With the line containing "Projeyi cloneladıktan sonra" as the first line and the last line of the records as the final one, reproduce that range exactly.

*GIVEN DATA*.
-- Opening Marker --

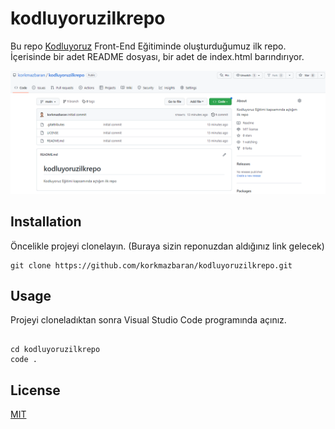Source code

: # kodluyoruzilkrepo
Bu repo [Kodluyoruz](https://kodluyoruz.org/tr/kodluyoruz/) Front-End Eğitiminde oluşturduğumuz ilk repo. İçerisinde bir adet README dosyası, bir adet de index.html barındırıyor.


![Proje_Resmi](https://github.com/korkmazbaran/kodluyoruzilkrepo/blob/main/kodluyoruz.png)

## Installation
Öncelikle projeyi clonelayın. (Buraya sizin reponuzdan aldığınız link gelecek)

```
git clone https://github.com/korkmazbaran/kodluyoruzilkrepo.git

```

## Usage
Projeyi cloneladıktan sonra Visual Studio Code programında açınız.

```linux

cd kodluyoruzilkrepo
code .

```
## License

[MIT](https://choosealicense.com/licenses/mit/)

-- Closing Marker --

*EXERCISE OUTPUT*.
Projeyi cloneladıktan sonra Visual Studio Code programında açınız.

```linux

cd kodluyoruzilkrepo
code .

```
## License

[MIT](https://choosealicense.com/licenses/mit/)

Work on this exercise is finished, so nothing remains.